◆ **Work required**
Without the images, print every line of the material below exactly as given.

◆ **Data to examine**
• • •
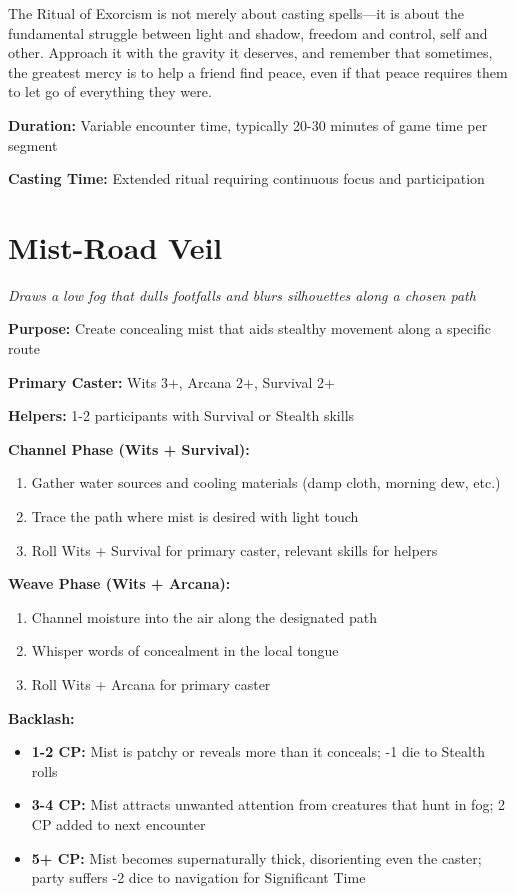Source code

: \documentclass[12pt,twoside]{book}
\begin{document}
The Ritual of Exorcism is not merely about casting spells—it is about the fundamental struggle between light and shadow, freedom and control, self and other. Approach it with the gravity it deserves, and remember that sometimes, the greatest mercy is to help a friend find peace, even if that peace requires them to let go of everything they were.

\textbf{Duration:} Variable encounter time, typically 20-30 minutes of game time per segment

\textbf{Casting Time:} Extended ritual requiring continuous focus and participation

\section*{Mist-Road Veil}
\textit{Draws a low fog that dulls footfalls and blurs silhouettes along a chosen path}

\textbf{Purpose:} Create concealing mist that aids stealthy movement along a specific route

\textbf{Primary Caster:} Wits 3+, Arcana 2+, Survival 2+

\textbf{Helpers:} 1-2 participants with Survival or Stealth skills

\textbf{Channel Phase (Wits + Survival):}
\begin{enumerate}
\item Gather water sources and cooling materials (damp cloth, morning dew, etc.)
\item Trace the path where mist is desired with light touch
\item Roll Wits + Survival for primary caster, relevant skills for helpers
\end{enumerate}

\textbf{Weave Phase (Wits + Arcana):}
\begin{enumerate}
\item Channel moisture into the air along the designated path
\item Whisper words of concealment in the local tongue
\item Roll Wits + Arcana for primary caster
\end{enumerate}

\textbf{Backlash:}
\begin{itemize}
\item \textbf{1-2 CP:} Mist is patchy or reveals more than it conceals; -1 die to Stealth rolls
\item \textbf{3-4 CP:} Mist attracts unwanted attention from creatures that hunt in fog; 2 CP added to next encounter
\item \textbf{5+ CP:} Mist becomes supernaturally thick, disorienting even the caster; party suffers -2 dice to navigation for Significant Time
\end{itemize}
\end{document}
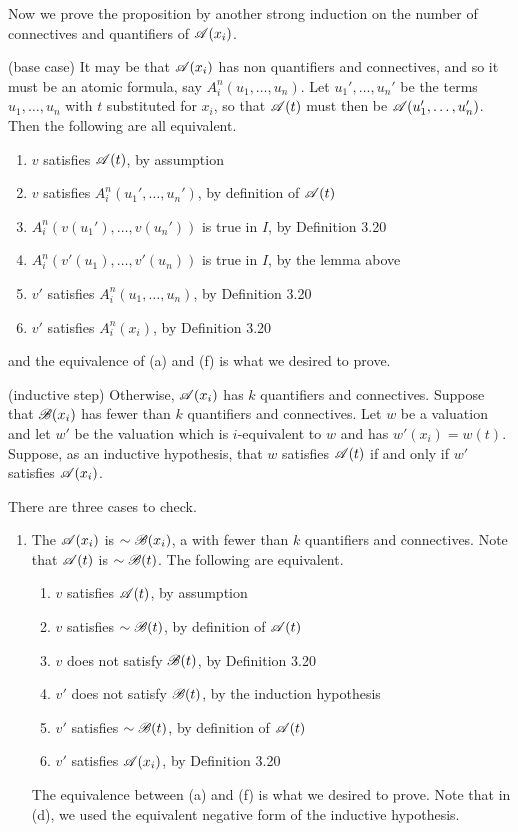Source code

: \begin{proposition}
  Now we prove the proposition by another strong induction on the number of connectives and quantifiers of \(\mathscr{A}(x_i)\).

  (base case) It may be that \(\mathscr{A}(x_i)\) has non quantifiers and connectives, and so it must be an atomic formula, say \(A^n_i(u_1, \dots, u_n)\). Let \(u_1', \dots, u_n'\) be the terms \(u_1, \dots, u_n\) with \(t\) substituted for \(x_i\), so that \(\mathscr{A}(t)\) must then be \(\mathscr{A}(u_1', \dots, u_n')\). Then the following are all equivalent.
  \begin{enumerate}[label=(\alph*), align=left]
    \item \(v\) satisfies \(\mathscr{A}(t)\), by assumption
    \item \(v\) satisfies \(A^n_i(u_1', \dots, u_n')\), by definition of \(\mathscr{A}(t)\)
    \item \(A^n_i(v(u_1'), \dots, v(u_n'))\) is true in \(I\), by Definition 3.20
    \item \(A^n_i(v'(u_1), \dots, v'(u_n))\) is true in \(I\), by the lemma above
    \item \(v'\) satisfies \(A^n_i(u_1, \dots, u_n)\), by Definition 3.20
    \item \(v'\) satisfies \(A^n_i(x_i)\), by Definition 3.20
  \end{enumerate}
  and the equivalence of (a) and (f) is what we desired to prove.

  (inductive step) Otherwise, \(\mathscr{A}(x_i)\) has \(k\) quantifiers and connectives. Suppose that \(\mathscr{B}(x_i)\) has fewer than \(k\) quantifiers and connectives. Let \(w\) be a valuation and let \(w'\) be the valuation which is \(i\)-equivalent to \(w\) and has \(w'(x_i) = w(t)\). Suppose, as an inductive hypothesis, that \(w\) satisfies \(\mathscr{A}(t)\) if and only if \(w'\) satisfies \(\mathscr{A}(x_i)\).

  There are three cases to check.
  \begin{enumerate}
    \item The \wf{} \(\mathscr{A}(x_i)\) is \(\sim\mathscr{B}(x_i)\), a \wf{} with fewer than \(k\) quantifiers and connectives. Note that \(\mathscr{A}(t)\) is \(\sim\mathscr{B}(t)\). The following are equivalent.
      \begin{enumerate}
        \item \(v\) satisfies \(\mathscr{A}(t)\), by assumption
        \item \(v\) satisfies \(\sim\mathscr{B}(t)\), by definition of \(\mathscr{A}(t)\)
        \item \(v\) does not satisfy \(\mathscr{B}(t)\), by Definition 3.20
        \item \(v'\) does not satisfy \(\mathscr{B}(t)\), by the induction hypothesis
        \item \(v'\) satisfies \(\sim\mathscr{B}(t)\), by definition of \(\mathscr{A}(t)\)
        \item \(v'\) satisfies \(\mathscr{A}(x_i)\), by Definition 3.20
      \end{enumerate}
      The equivalence between (a) and (f) is what we desired to prove. Note that in (d), we used the equivalent negative form of the inductive hypothesis.


\end{enumerate}
\end{proposition}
• • •
◆ **Result for this task**
Source code

: \documentclass[12pt,twoside]{book}
\begin{document}
The Ritual of Exorcism is not merely about casting spells—it is about the fundamental struggle between light and shadow, freedom and control, self and other. Approach it with the gravity it deserves, and remember that sometimes, the greatest mercy is to help a friend find peace, even if that peace requires them to let go of everything they were.

\textbf{Duration:} Variable encounter time, typically 20-30 minutes of game time per segment

\textbf{Casting Time:} Extended ritual requiring continuous focus and participation

\section*{Mist-Road Veil}
\textit{Draws a low fog that dulls footfalls and blurs silhouettes along a chosen path}

\textbf{Purpose:} Create concealing mist that aids stealthy movement along a specific route

\textbf{Primary Caster:} Wits 3+, Arcana 2+, Survival 2+

\textbf{Helpers:} 1-2 participants with Survival or Stealth skills

\textbf{Channel Phase (Wits + Survival):}
\begin{enumerate}
\item Gather water sources and cooling materials (damp cloth, morning dew, etc.)
\item Trace the path where mist is desired with light touch
\item Roll Wits + Survival for primary caster, relevant skills for helpers
\end{enumerate}

\textbf{Weave Phase (Wits + Arcana):}
\begin{enumerate}
\item Channel moisture into the air along the designated path
\item Whisper words of concealment in the local tongue
\item Roll Wits + Arcana for primary caster
\end{enumerate}

\textbf{Backlash:}
\begin{itemize}
\item \textbf{1-2 CP:} Mist is patchy or reveals more than it conceals; -1 die to Stealth rolls
\item \textbf{3-4 CP:} Mist attracts unwanted attention from creatures that hunt in fog; 2 CP added to next encounter
\item \textbf{5+ CP:} Mist becomes supernaturally thick, disorienting even the caster; party suffers -2 dice to navigation for Significant Time
\end{itemize}
\end{document}
Source code

: \begin{proposition}
  Now we prove the proposition by another strong induction on the number of connectives and quantifiers of \(\mathscr{A}(x_i)\).

  (base case) It may be that \(\mathscr{A}(x_i)\) has non quantifiers and connectives, and so it must be an atomic formula, say \(A^n_i(u_1, \dots, u_n)\). Let \(u_1', \dots, u_n'\) be the terms \(u_1, \dots, u_n\) with \(t\) substituted for \(x_i\), so that \(\mathscr{A}(t)\) must then be \(\mathscr{A}(u_1', \dots, u_n')\). Then the following are all equivalent.
  \begin{enumerate}[label=(\alph*), align=left]
    \item \(v\) satisfies \(\mathscr{A}(t)\), by assumption
    \item \(v\) satisfies \(A^n_i(u_1', \dots, u_n')\), by definition of \(\mathscr{A}(t)\)
    \item \(A^n_i(v(u_1'), \dots, v(u_n'))\) is true in \(I\), by Definition 3.20
    \item \(A^n_i(v'(u_1), \dots, v'(u_n))\) is true in \(I\), by the lemma above
    \item \(v'\) satisfies \(A^n_i(u_1, \dots, u_n)\), by Definition 3.20
    \item \(v'\) satisfies \(A^n_i(x_i)\), by Definition 3.20
  \end{enumerate}
  and the equivalence of (a) and (f) is what we desired to prove.

  (inductive step) Otherwise, \(\mathscr{A}(x_i)\) has \(k\) quantifiers and connectives. Suppose that \(\mathscr{B}(x_i)\) has fewer than \(k\) quantifiers and connectives. Let \(w\) be a valuation and let \(w'\) be the valuation which is \(i\)-equivalent to \(w\) and has \(w'(x_i) = w(t)\). Suppose, as an inductive hypothesis, that \(w\) satisfies \(\mathscr{A}(t)\) if and only if \(w'\) satisfies \(\mathscr{A}(x_i)\).

  There are three cases to check.
  \begin{enumerate}
    \item The \wf{} \(\mathscr{A}(x_i)\) is \(\sim\mathscr{B}(x_i)\), a \wf{} with fewer than \(k\) quantifiers and connectives. Note that \(\mathscr{A}(t)\) is \(\sim\mathscr{B}(t)\). The following are equivalent.
      \begin{enumerate}
        \item \(v\) satisfies \(\mathscr{A}(t)\), by assumption
        \item \(v\) satisfies \(\sim\mathscr{B}(t)\), by definition of \(\mathscr{A}(t)\)
        \item \(v\) does not satisfy \(\mathscr{B}(t)\), by Definition 3.20
        \item \(v'\) does not satisfy \(\mathscr{B}(t)\), by the induction hypothesis
        \item \(v'\) satisfies \(\sim\mathscr{B}(t)\), by definition of \(\mathscr{A}(t)\)
        \item \(v'\) satisfies \(\mathscr{A}(x_i)\), by Definition 3.20
      \end{enumerate}
      The equivalence between (a) and (f) is what we desired to prove. Note that in (d), we used the equivalent negative form of the inductive hypothesis.


\end{enumerate}
\end{proposition}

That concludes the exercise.